# Aim of the task
Exclude the pictures, then copy all remaining records exactly.

# Records for the exercise
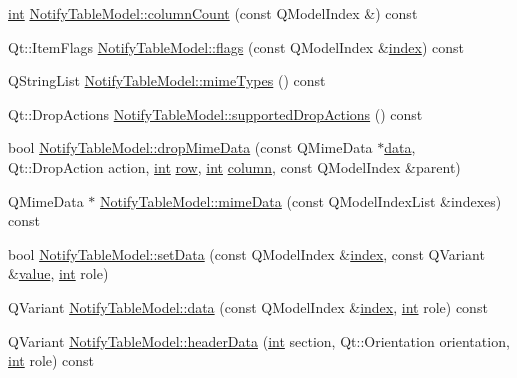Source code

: \begin{DoxyCompactItemize}
\item 
\hyperlink{ioapi_8h_a787fa3cf048117ba7123753c1e74fcd6}{int} \hyperlink{group__notifyplugin_gaf90f7b29e6b11f9e569df9adf0c0f01f}{Notify\-Table\-Model\-::column\-Count} (const Q\-Model\-Index \&) const 
\item 
Qt\-::\-Item\-Flags \hyperlink{group__notifyplugin_ga19b5a3d99feb4907b2332962b1468b9f}{Notify\-Table\-Model\-::flags} (const Q\-Model\-Index \&\hyperlink{glext_8h_ab47dd9958bcadea08866b42bf358e95e}{index}) const 
\item 
Q\-String\-List \hyperlink{group__notifyplugin_ga8f52bed133220f83210db9d483d6aa26}{Notify\-Table\-Model\-::mime\-Types} () const 
\item 
Qt\-::\-Drop\-Actions \hyperlink{group__notifyplugin_gac83d6e04277e98b87cb42b0ab9b3c9be}{Notify\-Table\-Model\-::supported\-Drop\-Actions} () const 
\item 
bool \hyperlink{group__notifyplugin_ga623fe8a3346c4c0565352170fc44c4a9}{Notify\-Table\-Model\-::drop\-Mime\-Data} (const Q\-Mime\-Data $\ast$\hyperlink{glext_8h_a8850df0785e6fbcc2351af3b686b8c7a}{data}, Qt\-::\-Drop\-Action action, \hyperlink{ioapi_8h_a787fa3cf048117ba7123753c1e74fcd6}{int} \hyperlink{glext_8h_a11b277b422822f784ee248b43eee3e1e}{row}, \hyperlink{ioapi_8h_a787fa3cf048117ba7123753c1e74fcd6}{int} \hyperlink{glext_8h_a3b58c39b1b7ca6f4012b27e84de3bdb3}{column}, const Q\-Model\-Index \&parent)
\item 
Q\-Mime\-Data $\ast$ \hyperlink{group__notifyplugin_gad898510a85b3055557ed33dc8e319b51}{Notify\-Table\-Model\-::mime\-Data} (const Q\-Model\-Index\-List \&indexes) const 
\item 
bool \hyperlink{group__notifyplugin_gafd2c78e02d0c8123cc83714a3a5ce595}{Notify\-Table\-Model\-::set\-Data} (const Q\-Model\-Index \&\hyperlink{glext_8h_ab47dd9958bcadea08866b42bf358e95e}{index}, const Q\-Variant \&\hyperlink{glext_8h_aa0e2e9cea7f208d28acda0480144beb0}{value}, \hyperlink{ioapi_8h_a787fa3cf048117ba7123753c1e74fcd6}{int} role)
\item 
Q\-Variant \hyperlink{group__notifyplugin_gacf622323e5cab0f1ecdeb6d35e4b8039}{Notify\-Table\-Model\-::data} (const Q\-Model\-Index \&\hyperlink{glext_8h_ab47dd9958bcadea08866b42bf358e95e}{index}, \hyperlink{ioapi_8h_a787fa3cf048117ba7123753c1e74fcd6}{int} role) const 
\item 
Q\-Variant \hyperlink{group__notifyplugin_gab211bb28323ebcede08ef838bc6b2789}{Notify\-Table\-Model\-::header\-Data} (\hyperlink{ioapi_8h_a787fa3cf048117ba7123753c1e74fcd6}{int} section, Qt\-::\-Orientation orientation, \hyperlink{ioapi_8h_a787fa3cf048117ba7123753c1e74fcd6}{int} role) const 

\end{DoxyCompactItemize}
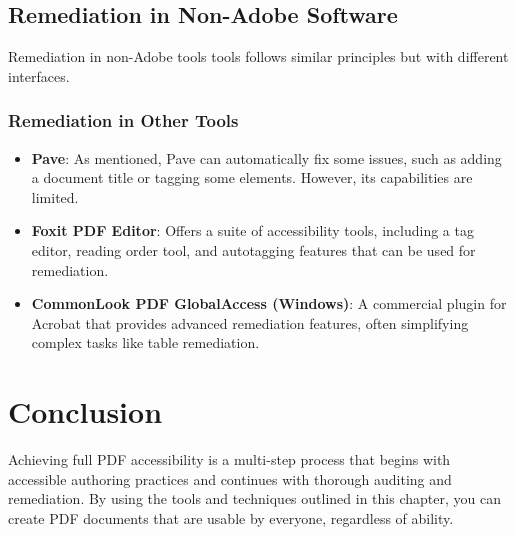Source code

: \subsection{Remediation in Non-Adobe Software}
\label{subsec:remediation-non-adobe}
Remediation in non-Adobe tools tools follows similar principles but with different interfaces.

\subsubsection{Remediation in Other Tools}
\label{ssubsec:remediation-other-tools}
\begin{itemize}
	\item \textbf{Pave}: As mentioned, Pave can automatically fix some issues, such as adding a document title or tagging some elements. However, its capabilities are limited.
	\item \textbf{Foxit PDF Editor}: Offers a suite of accessibility tools, including a tag editor, reading order tool, and autotagging features that can be used for remediation.
	\item \textbf{CommonLook PDF GlobalAccess (Windows)\supercite{AllyantCommonLook}}: A commercial plugin for Acrobat that provides advanced remediation features, often simplifying complex tasks like table remediation.
\end{itemize}

\section{Conclusion}
\label{sec:pdf-report-conclusion}
Achieving full PDF accessibility is a multi-step process that begins with accessible authoring practices and continues with thorough auditing and remediation. By using the tools and techniques outlined in this chapter, you can create PDF documents that are usable by everyone, regardless of ability.
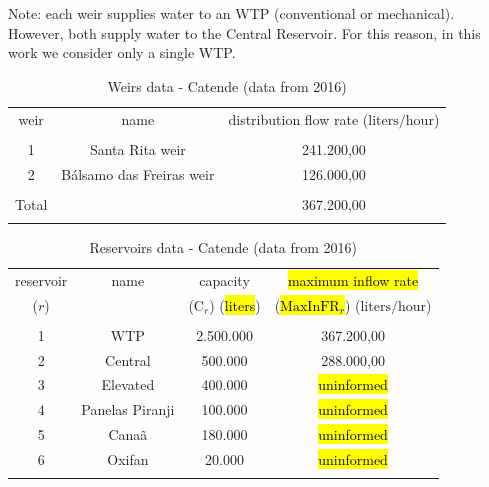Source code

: \documentclass{singlecol}
\theoremstyle{TH}{
\newtheorem{lemma}{Lemma}
\newtheorem{theorem}[lemma]{Theorem}
\newtheorem{corrolary}[lemma]{Corrolary}
\newtheorem{conjecture}[lemma]{Conjecture}
\newtheorem{proposition}[lemma]{Proposition}
\newtheorem{claim}[lemma]{Claim}
\newtheorem{stheorem}[lemma]{Wrong Theorem}
\newtheorem{algorithm}{Algorithm}
}
\theoremstyle{THrm}{
\newtheorem{definition}{Definition}[section]
\newtheorem{question}{Question}[section]
\newtheorem{remark}{Remark}
\newtheorem{scheme}{Scheme}
}
\theoremstyle{THhit}{
\newtheorem{case}{Case}[section]
}
\begin{document}
\noindent Note: each weir supplies water to an WTP (conventional or mechanical). However, both supply water to the Central Reservoir. For this reason, in this work we consider only a single WTP. 

\begin{table}[H]
\begin{center}
	\begin{tabular}{ c  c  c } 
		weir      & name        & distribution flow rate  ($\mathrm{liters/hour}$)     \\
		                                                                    \\
		1              & Santa Rita weir            & 241.200,00          \\
		2              & Bálsamo das Freiras  weir  & 126.000,00         \\
							                                                \\
		\hline
		Total          &                               & 367.200,00         \\
		\\
	\end{tabular}
\caption{Weirs data - Catende (data from 2016)}
\label{tab:weirsCatende}
\end{center}
\end{table}

\begin{table}[H]
\begin{center}
	\begin{tabular}{ c  c  c  c } 
		reservoir      & name              & capacity                       & \hl{maximum inflow rate}    \\
		($r$)          &             	   &  ($\mathrm{C}_{r}$) (\hl{liters})    &  (\hl{$\mathrm{MaxInFR}_{r}$}) ($\mathrm{liters/hour}$) \\
		\\
		1              & WTP               & 2.500.000            &  367.200,00   \\
		2              & Central           &   500.000 		&  288.000,00   \\
		3              & Elevated          &   400.000            & \hl{uninformed} \\
		4              & Panelas Piranji   &   100.000            & \hl{uninformed} \\
		5              & Canaã             &   180.000            & \hl{uninformed} \\
		6              & Oxifan            &    20.000            & \hl{uninformed} \\
		\\
	\end{tabular}
\caption{Reservoirs data - Catende (data from 2016)}
\label{tab:reservoirsCatende}
\end{center}
\end{table}
\end{document}
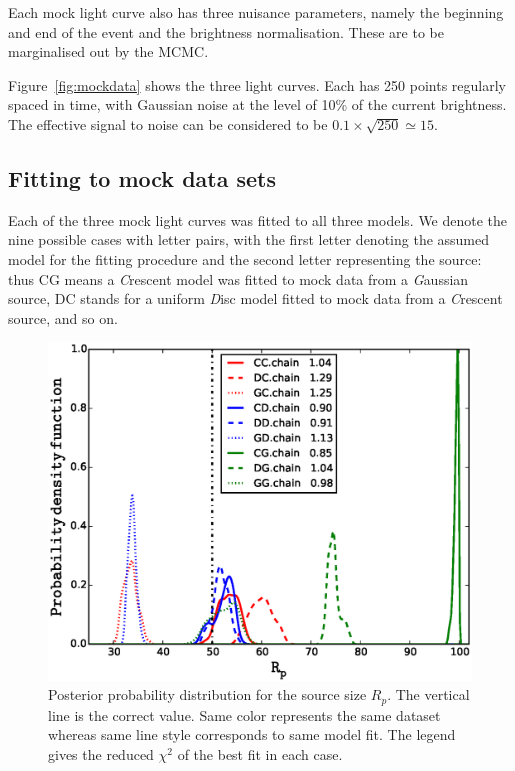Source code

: Each mock light curve also has three nuisance parameters, namely the
beginning and end of the event and the brightness normalisation.
These are to be marginalised out by the MCMC.

Figure~\ref{fig:mockdata} shows the three light curves.  Each has 250
points regularly spaced in time, with Gaussian noise at the level of
10\% of the current brightness.  The effective signal to noise can be
considered to be $0.1\times\sqrt{250}\simeq15$.

\subsection{Fitting to mock data sets}

Each of the three mock light curves was fitted to all three models.
We denote the nine possible cases with letter pairs, with the first
letter denoting the assumed model for the fitting procedure and 
the second letter representing
the source: thus CG means a {\em C\/}rescent model was fitted to mock
data from a {\em G\/}aussian source, DC stands for a uniform {\em
  D\/}isc model fitted to mock data from a {\em C\/}rescent source,
and so on.

\begin{figure}
\centering
  \includegraphics[width=0.9\hsize,bb=0 0 576 432
                  ]{plots/Rp4all.eps}
\caption{\label{fig:mcmc} Posterior probability distribution for the
  source size $R_p$.  The vertical line is the correct value. Same
  color represents the same dataset whereas same line style
  corresponds to same model fit.  The legend gives the reduced
  $\chi^2$ of the best fit in each case.}
\end{figure}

# Your solution
Source code

: \begin{DoxyCompactItemize}
\item 
\hyperlink{ioapi_8h_a787fa3cf048117ba7123753c1e74fcd6}{int} \hyperlink{group__notifyplugin_gaf90f7b29e6b11f9e569df9adf0c0f01f}{Notify\-Table\-Model\-::column\-Count} (const Q\-Model\-Index \&) const 
\item 
Qt\-::\-Item\-Flags \hyperlink{group__notifyplugin_ga19b5a3d99feb4907b2332962b1468b9f}{Notify\-Table\-Model\-::flags} (const Q\-Model\-Index \&\hyperlink{glext_8h_ab47dd9958bcadea08866b42bf358e95e}{index}) const 
\item 
Q\-String\-List \hyperlink{group__notifyplugin_ga8f52bed133220f83210db9d483d6aa26}{Notify\-Table\-Model\-::mime\-Types} () const 
\item 
Qt\-::\-Drop\-Actions \hyperlink{group__notifyplugin_gac83d6e04277e98b87cb42b0ab9b3c9be}{Notify\-Table\-Model\-::supported\-Drop\-Actions} () const 
\item 
bool \hyperlink{group__notifyplugin_ga623fe8a3346c4c0565352170fc44c4a9}{Notify\-Table\-Model\-::drop\-Mime\-Data} (const Q\-Mime\-Data $\ast$\hyperlink{glext_8h_a8850df0785e6fbcc2351af3b686b8c7a}{data}, Qt\-::\-Drop\-Action action, \hyperlink{ioapi_8h_a787fa3cf048117ba7123753c1e74fcd6}{int} \hyperlink{glext_8h_a11b277b422822f784ee248b43eee3e1e}{row}, \hyperlink{ioapi_8h_a787fa3cf048117ba7123753c1e74fcd6}{int} \hyperlink{glext_8h_a3b58c39b1b7ca6f4012b27e84de3bdb3}{column}, const Q\-Model\-Index \&parent)
\item 
Q\-Mime\-Data $\ast$ \hyperlink{group__notifyplugin_gad898510a85b3055557ed33dc8e319b51}{Notify\-Table\-Model\-::mime\-Data} (const Q\-Model\-Index\-List \&indexes) const 
\item 
bool \hyperlink{group__notifyplugin_gafd2c78e02d0c8123cc83714a3a5ce595}{Notify\-Table\-Model\-::set\-Data} (const Q\-Model\-Index \&\hyperlink{glext_8h_ab47dd9958bcadea08866b42bf358e95e}{index}, const Q\-Variant \&\hyperlink{glext_8h_aa0e2e9cea7f208d28acda0480144beb0}{value}, \hyperlink{ioapi_8h_a787fa3cf048117ba7123753c1e74fcd6}{int} role)
\item 
Q\-Variant \hyperlink{group__notifyplugin_gacf622323e5cab0f1ecdeb6d35e4b8039}{Notify\-Table\-Model\-::data} (const Q\-Model\-Index \&\hyperlink{glext_8h_ab47dd9958bcadea08866b42bf358e95e}{index}, \hyperlink{ioapi_8h_a787fa3cf048117ba7123753c1e74fcd6}{int} role) const 
\item 
Q\-Variant \hyperlink{group__notifyplugin_gab211bb28323ebcede08ef838bc6b2789}{Notify\-Table\-Model\-::header\-Data} (\hyperlink{ioapi_8h_a787fa3cf048117ba7123753c1e74fcd6}{int} section, Qt\-::\-Orientation orientation, \hyperlink{ioapi_8h_a787fa3cf048117ba7123753c1e74fcd6}{int} role) const 

\end{DoxyCompactItemize}
Source code

: \subsection{Remediation in Non-Adobe Software}
\label{subsec:remediation-non-adobe}
Remediation in non-Adobe tools tools follows similar principles but with different interfaces.

\subsubsection{Remediation in Other Tools}
\label{ssubsec:remediation-other-tools}
\begin{itemize}
	\item \textbf{Pave}: As mentioned, Pave can automatically fix some issues, such as adding a document title or tagging some elements. However, its capabilities are limited.
	\item \textbf{Foxit PDF Editor}: Offers a suite of accessibility tools, including a tag editor, reading order tool, and autotagging features that can be used for remediation.
	\item \textbf{CommonLook PDF GlobalAccess (Windows)\supercite{AllyantCommonLook}}: A commercial plugin for Acrobat that provides advanced remediation features, often simplifying complex tasks like table remediation.
\end{itemize}

\section{Conclusion}
\label{sec:pdf-report-conclusion}
Achieving full PDF accessibility is a multi-step process that begins with accessible authoring practices and continues with thorough auditing and remediation. By using the tools and techniques outlined in this chapter, you can create PDF documents that are usable by everyone, regardless of ability.
Source code

: \documentclass{singlecol}
\theoremstyle{TH}{
\newtheorem{lemma}{Lemma}
\newtheorem{theorem}[lemma]{Theorem}
\newtheorem{corrolary}[lemma]{Corrolary}
\newtheorem{conjecture}[lemma]{Conjecture}
\newtheorem{proposition}[lemma]{Proposition}
\newtheorem{claim}[lemma]{Claim}
\newtheorem{stheorem}[lemma]{Wrong Theorem}
\newtheorem{algorithm}{Algorithm}
}
\theoremstyle{THrm}{
\newtheorem{definition}{Definition}[section]
\newtheorem{question}{Question}[section]
\newtheorem{remark}{Remark}
\newtheorem{scheme}{Scheme}
}
\theoremstyle{THhit}{
\newtheorem{case}{Case}[section]
}
\begin{document}
\noindent Note: each weir supplies water to an WTP (conventional or mechanical). However, both supply water to the Central Reservoir. For this reason, in this work we consider only a single WTP. 

\begin{table}[H]
\begin{center}
	\begin{tabular}{ c  c  c } 
		weir      & name        & distribution flow rate  ($\mathrm{liters/hour}$)     \\
		                                                                    \\
		1              & Santa Rita weir            & 241.200,00          \\
		2              & Bálsamo das Freiras  weir  & 126.000,00         \\
							                                                \\
		\hline
		Total          &                               & 367.200,00         \\
		\\
	\end{tabular}
\caption{Weirs data - Catende (data from 2016)}
\label{tab:weirsCatende}
\end{center}
\end{table}

\begin{table}[H]
\begin{center}
	\begin{tabular}{ c  c  c  c } 
		reservoir      & name              & capacity                       & \hl{maximum inflow rate}    \\
		($r$)          &             	   &  ($\mathrm{C}_{r}$) (\hl{liters})    &  (\hl{$\mathrm{MaxInFR}_{r}$}) ($\mathrm{liters/hour}$) \\
		\\
		1              & WTP               & 2.500.000            &  367.200,00   \\
		2              & Central           &   500.000 		&  288.000,00   \\
		3              & Elevated          &   400.000            & \hl{uninformed} \\
		4              & Panelas Piranji   &   100.000            & \hl{uninformed} \\
		5              & Canaã             &   180.000            & \hl{uninformed} \\
		6              & Oxifan            &    20.000            & \hl{uninformed} \\
		\\
	\end{tabular}
\caption{Reservoirs data - Catende (data from 2016)}
\label{tab:reservoirsCatende}
\end{center}
\end{table}
\end{document}
Source code

: Each mock light curve also has three nuisance parameters, namely the
beginning and end of the event and the brightness normalisation.
These are to be marginalised out by the MCMC.

Figure~\ref{fig:mockdata} shows the three light curves.  Each has 250
points regularly spaced in time, with Gaussian noise at the level of
10\% of the current brightness.  The effective signal to noise can be
considered to be $0.1\times\sqrt{250}\simeq15$.

\subsection{Fitting to mock data sets}

Each of the three mock light curves was fitted to all three models.
We denote the nine possible cases with letter pairs, with the first
letter denoting the assumed model for the fitting procedure and 
the second letter representing
the source: thus CG means a {\em C\/}rescent model was fitted to mock
data from a {\em G\/}aussian source, DC stands for a uniform {\em
  D\/}isc model fitted to mock data from a {\em C\/}rescent source,
and so on.

\begin{figure}
\centering
  \includegraphics[width=0.9\hsize,bb=0 0 576 432
                  ]{plots/Rp4all.eps}
\caption{\label{fig:mcmc} Posterior probability distribution for the
  source size $R_p$.  The vertical line is the correct value. Same
  color represents the same dataset whereas same line style
  corresponds to same model fit.  The legend gives the reduced
  $\chi^2$ of the best fit in each case.}
\end{figure}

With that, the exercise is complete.